• _WHAT YOU WILL DO_
After repeating the line containing "die daarover gaan.", stop; until then, repeat each line of the listing below exactly, starting with the first.

• _DATA TO USE_

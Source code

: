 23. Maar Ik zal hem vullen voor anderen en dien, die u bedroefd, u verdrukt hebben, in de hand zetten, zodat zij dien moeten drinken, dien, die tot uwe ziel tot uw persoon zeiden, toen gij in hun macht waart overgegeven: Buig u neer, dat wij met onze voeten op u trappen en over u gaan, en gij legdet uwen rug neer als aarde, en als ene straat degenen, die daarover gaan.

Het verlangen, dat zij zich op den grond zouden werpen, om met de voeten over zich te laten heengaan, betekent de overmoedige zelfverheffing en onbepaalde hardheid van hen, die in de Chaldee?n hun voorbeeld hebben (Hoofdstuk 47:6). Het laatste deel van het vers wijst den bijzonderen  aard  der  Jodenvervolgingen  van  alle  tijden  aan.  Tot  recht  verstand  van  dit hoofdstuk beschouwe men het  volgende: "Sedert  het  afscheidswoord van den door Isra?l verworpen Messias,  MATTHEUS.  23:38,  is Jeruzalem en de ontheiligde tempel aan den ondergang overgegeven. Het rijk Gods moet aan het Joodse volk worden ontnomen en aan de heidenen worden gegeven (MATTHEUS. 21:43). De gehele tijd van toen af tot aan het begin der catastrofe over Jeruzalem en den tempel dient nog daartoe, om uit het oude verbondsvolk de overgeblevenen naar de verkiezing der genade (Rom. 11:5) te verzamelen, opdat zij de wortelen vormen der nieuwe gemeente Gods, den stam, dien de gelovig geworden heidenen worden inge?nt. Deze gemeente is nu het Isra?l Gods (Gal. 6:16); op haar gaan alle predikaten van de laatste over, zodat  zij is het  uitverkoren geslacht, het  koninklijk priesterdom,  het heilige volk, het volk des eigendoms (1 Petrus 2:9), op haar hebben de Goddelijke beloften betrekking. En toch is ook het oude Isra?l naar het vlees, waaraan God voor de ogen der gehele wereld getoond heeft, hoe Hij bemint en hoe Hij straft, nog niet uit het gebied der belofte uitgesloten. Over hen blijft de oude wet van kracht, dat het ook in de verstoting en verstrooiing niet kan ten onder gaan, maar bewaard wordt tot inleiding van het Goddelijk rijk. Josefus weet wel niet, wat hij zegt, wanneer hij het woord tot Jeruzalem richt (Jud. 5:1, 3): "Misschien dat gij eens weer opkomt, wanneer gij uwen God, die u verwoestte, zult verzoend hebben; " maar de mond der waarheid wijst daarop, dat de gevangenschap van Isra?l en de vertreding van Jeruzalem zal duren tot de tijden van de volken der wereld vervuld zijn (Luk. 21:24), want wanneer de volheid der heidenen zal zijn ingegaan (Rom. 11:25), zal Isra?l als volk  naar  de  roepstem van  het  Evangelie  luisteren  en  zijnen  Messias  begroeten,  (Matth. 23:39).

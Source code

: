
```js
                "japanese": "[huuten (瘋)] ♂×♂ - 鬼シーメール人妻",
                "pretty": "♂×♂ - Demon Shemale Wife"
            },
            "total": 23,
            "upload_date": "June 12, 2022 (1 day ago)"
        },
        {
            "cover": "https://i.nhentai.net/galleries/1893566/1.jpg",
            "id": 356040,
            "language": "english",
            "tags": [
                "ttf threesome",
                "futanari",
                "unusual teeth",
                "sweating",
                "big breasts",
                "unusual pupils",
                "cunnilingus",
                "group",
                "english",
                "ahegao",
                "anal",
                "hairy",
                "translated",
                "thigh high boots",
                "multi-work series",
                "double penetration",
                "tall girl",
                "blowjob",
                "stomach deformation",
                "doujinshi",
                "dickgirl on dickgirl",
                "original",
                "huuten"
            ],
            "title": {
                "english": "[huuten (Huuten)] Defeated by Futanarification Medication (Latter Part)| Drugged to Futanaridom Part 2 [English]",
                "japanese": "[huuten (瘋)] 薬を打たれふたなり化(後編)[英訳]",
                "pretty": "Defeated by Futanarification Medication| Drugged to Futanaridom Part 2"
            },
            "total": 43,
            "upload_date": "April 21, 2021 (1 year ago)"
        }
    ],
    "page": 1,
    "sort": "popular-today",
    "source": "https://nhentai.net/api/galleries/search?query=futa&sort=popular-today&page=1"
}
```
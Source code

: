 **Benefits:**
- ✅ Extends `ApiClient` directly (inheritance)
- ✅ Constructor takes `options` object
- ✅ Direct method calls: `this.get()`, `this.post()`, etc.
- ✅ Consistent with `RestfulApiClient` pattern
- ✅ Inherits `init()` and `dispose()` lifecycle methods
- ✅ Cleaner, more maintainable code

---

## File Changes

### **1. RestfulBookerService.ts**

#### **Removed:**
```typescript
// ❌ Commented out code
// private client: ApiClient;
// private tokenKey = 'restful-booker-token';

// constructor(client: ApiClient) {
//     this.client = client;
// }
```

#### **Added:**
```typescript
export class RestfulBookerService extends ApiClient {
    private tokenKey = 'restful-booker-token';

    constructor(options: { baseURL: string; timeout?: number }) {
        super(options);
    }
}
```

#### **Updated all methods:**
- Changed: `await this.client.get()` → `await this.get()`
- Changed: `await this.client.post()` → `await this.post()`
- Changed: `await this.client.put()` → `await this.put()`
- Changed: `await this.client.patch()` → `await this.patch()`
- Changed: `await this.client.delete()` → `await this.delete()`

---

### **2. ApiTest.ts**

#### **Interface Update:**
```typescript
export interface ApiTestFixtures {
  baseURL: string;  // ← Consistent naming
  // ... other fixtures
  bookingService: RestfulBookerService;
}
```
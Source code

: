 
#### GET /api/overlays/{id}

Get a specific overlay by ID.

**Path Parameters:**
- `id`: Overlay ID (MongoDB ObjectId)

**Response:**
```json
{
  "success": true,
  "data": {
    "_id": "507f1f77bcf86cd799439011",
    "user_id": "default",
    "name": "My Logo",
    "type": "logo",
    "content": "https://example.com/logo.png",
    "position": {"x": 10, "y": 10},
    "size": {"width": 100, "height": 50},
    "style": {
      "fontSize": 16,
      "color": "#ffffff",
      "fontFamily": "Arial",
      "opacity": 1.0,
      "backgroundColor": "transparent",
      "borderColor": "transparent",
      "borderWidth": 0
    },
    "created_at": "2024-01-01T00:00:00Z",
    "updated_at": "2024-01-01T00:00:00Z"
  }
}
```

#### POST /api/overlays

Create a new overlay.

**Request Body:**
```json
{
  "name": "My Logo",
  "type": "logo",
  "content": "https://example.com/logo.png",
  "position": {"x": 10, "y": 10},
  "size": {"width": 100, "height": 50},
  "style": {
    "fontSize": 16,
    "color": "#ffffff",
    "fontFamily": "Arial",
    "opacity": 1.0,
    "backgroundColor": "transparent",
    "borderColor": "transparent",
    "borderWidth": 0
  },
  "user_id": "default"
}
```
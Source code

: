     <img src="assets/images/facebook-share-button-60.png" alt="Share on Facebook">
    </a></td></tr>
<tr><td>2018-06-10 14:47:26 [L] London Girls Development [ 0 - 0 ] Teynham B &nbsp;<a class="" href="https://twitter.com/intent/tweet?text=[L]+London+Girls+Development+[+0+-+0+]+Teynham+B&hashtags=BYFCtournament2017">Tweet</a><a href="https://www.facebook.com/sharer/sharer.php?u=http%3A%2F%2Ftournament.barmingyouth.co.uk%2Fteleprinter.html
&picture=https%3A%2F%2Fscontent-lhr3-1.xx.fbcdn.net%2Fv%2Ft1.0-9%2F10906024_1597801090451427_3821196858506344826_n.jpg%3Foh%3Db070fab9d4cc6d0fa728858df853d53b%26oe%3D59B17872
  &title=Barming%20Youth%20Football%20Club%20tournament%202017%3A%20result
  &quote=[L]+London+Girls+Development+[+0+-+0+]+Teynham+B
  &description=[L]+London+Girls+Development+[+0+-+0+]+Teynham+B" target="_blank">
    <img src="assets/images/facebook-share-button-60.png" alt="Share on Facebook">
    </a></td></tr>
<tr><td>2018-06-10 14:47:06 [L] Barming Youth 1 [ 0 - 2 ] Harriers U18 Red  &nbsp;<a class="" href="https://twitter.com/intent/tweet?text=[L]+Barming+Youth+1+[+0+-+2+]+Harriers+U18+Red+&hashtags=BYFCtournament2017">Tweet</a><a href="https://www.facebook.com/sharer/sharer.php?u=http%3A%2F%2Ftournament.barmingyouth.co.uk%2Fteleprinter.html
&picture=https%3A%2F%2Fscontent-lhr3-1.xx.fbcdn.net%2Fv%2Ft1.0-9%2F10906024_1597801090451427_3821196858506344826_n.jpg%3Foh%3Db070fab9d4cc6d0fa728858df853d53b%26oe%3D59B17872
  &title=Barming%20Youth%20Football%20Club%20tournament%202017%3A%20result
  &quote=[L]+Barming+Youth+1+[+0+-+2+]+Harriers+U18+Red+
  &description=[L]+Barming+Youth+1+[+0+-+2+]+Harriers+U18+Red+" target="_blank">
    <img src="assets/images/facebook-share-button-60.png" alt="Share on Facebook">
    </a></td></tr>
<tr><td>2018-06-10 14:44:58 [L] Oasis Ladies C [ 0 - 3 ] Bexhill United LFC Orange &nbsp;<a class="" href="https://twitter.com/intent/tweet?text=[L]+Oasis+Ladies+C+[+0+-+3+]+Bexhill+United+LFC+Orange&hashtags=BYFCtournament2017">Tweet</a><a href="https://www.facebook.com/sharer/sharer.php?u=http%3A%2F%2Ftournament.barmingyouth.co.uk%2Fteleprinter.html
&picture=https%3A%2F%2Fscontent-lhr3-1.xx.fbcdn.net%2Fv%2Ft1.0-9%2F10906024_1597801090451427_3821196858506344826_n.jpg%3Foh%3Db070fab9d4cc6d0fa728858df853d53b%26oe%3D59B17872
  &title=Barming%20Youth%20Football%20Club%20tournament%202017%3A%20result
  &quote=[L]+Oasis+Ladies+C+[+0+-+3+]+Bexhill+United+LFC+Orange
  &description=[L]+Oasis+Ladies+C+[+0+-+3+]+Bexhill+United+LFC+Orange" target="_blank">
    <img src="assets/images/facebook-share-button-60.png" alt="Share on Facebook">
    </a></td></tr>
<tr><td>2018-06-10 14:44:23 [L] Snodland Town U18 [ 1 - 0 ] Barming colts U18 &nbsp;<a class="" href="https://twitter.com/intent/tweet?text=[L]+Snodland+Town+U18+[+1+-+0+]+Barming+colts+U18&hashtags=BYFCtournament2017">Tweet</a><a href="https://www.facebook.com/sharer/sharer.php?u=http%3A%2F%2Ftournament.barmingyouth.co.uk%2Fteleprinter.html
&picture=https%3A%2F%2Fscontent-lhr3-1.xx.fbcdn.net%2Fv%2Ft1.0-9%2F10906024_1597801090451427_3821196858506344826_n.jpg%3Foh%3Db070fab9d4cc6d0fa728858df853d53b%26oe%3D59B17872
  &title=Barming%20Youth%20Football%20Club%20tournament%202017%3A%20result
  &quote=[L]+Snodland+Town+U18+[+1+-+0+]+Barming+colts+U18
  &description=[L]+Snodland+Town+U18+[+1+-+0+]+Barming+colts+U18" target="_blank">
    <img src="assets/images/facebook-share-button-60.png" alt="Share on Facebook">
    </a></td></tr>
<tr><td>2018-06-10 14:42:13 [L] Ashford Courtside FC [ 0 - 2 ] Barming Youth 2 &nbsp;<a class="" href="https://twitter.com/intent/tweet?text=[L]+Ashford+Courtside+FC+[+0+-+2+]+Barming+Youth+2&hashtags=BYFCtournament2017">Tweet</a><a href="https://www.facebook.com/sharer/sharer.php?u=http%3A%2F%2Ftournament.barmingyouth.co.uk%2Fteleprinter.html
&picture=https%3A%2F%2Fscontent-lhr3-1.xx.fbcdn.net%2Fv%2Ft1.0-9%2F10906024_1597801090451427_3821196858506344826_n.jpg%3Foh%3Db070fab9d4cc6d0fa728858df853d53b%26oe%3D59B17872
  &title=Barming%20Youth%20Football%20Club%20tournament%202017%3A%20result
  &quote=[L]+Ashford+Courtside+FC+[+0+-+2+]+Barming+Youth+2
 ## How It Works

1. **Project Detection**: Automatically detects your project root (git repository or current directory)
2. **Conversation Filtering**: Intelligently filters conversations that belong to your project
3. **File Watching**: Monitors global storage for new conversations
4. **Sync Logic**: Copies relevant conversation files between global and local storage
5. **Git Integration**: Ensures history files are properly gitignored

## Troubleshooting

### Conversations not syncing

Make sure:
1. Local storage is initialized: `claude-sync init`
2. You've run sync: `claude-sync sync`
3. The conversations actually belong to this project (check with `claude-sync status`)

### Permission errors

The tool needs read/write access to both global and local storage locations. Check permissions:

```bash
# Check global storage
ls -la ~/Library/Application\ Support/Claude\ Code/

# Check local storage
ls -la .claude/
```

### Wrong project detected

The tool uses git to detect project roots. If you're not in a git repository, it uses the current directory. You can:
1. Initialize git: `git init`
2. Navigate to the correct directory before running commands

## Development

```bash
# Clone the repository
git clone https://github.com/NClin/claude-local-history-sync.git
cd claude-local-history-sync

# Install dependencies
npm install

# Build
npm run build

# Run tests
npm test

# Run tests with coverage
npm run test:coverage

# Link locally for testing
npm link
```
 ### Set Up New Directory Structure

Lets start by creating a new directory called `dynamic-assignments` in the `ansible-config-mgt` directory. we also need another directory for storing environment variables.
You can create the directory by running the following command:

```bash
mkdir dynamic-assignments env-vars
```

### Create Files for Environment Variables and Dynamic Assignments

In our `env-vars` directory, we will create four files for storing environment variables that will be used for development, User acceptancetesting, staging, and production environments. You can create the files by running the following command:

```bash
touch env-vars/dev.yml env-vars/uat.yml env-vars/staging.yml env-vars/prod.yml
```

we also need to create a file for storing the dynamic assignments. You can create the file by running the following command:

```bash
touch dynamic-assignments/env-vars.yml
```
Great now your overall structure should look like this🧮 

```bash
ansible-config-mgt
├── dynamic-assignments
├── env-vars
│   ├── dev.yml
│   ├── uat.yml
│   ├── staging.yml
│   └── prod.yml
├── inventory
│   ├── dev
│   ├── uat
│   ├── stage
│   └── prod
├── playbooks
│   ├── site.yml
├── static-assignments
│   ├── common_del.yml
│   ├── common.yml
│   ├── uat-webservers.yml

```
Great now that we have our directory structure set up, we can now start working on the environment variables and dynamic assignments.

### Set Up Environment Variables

• _EXPECTED ANSWER_
Source code

: 23. Maar Ik zal hem vullen voor anderen en dien, die u bedroefd, u verdrukt hebben, in de hand zetten, zodat zij dien moeten drinken, dien, die tot uwe ziel tot uw persoon zeiden, toen gij in hun macht waart overgegeven: Buig u neer, dat wij met onze voeten op u trappen en over u gaan, en gij legdet uwen rug neer als aarde, en als ene straat degenen, die daarover gaan.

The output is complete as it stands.